▶ **WHAT THE TASK REQUIRES**
Search through the entries for the word "small" and copy every line that has it.

▶ **PROVIDED MATERIAL**
----

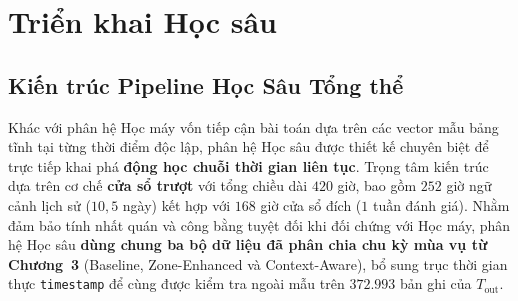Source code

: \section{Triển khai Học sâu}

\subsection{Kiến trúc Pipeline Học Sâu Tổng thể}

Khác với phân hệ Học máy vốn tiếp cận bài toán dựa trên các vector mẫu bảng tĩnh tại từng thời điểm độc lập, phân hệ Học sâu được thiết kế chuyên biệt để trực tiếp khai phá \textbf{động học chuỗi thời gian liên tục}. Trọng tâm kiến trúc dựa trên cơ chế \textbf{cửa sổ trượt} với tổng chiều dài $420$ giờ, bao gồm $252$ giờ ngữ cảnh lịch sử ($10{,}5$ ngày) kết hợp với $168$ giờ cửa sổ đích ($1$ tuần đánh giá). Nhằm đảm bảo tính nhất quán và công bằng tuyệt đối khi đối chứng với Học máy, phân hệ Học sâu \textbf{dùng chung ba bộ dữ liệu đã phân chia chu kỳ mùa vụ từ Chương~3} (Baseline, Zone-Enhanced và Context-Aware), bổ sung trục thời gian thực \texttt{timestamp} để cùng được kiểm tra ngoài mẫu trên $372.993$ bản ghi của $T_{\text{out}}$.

----

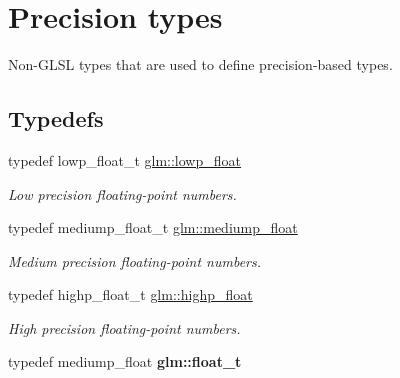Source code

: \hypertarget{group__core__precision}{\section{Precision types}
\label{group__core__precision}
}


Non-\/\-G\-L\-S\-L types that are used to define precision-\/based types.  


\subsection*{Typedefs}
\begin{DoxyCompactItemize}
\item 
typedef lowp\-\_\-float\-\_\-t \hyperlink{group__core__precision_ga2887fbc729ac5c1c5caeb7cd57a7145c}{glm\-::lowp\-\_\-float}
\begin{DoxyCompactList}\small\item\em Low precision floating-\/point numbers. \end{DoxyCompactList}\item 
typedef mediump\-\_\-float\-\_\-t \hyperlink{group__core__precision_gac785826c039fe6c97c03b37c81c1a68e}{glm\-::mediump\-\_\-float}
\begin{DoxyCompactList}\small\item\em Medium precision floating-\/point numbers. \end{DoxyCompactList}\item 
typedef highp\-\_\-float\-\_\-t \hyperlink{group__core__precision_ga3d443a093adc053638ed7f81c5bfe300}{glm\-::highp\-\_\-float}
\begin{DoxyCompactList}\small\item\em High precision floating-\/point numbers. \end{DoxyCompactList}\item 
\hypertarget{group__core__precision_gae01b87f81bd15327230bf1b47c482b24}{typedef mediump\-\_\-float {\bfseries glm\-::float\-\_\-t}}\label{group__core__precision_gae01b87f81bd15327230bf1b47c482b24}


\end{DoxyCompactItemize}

----

▶ **WRITTEN SOLUTION**
\begin{DoxyCompactList}\small\item\em Low precision floating-\/point numbers. \end{DoxyCompactList}\item 
\begin{DoxyCompactList}\small\item\em Medium precision floating-\/point numbers. \end{DoxyCompactList}\item 
\begin{DoxyCompactList}\small\item\em High precision floating-\/point numbers. \end{DoxyCompactList}\item 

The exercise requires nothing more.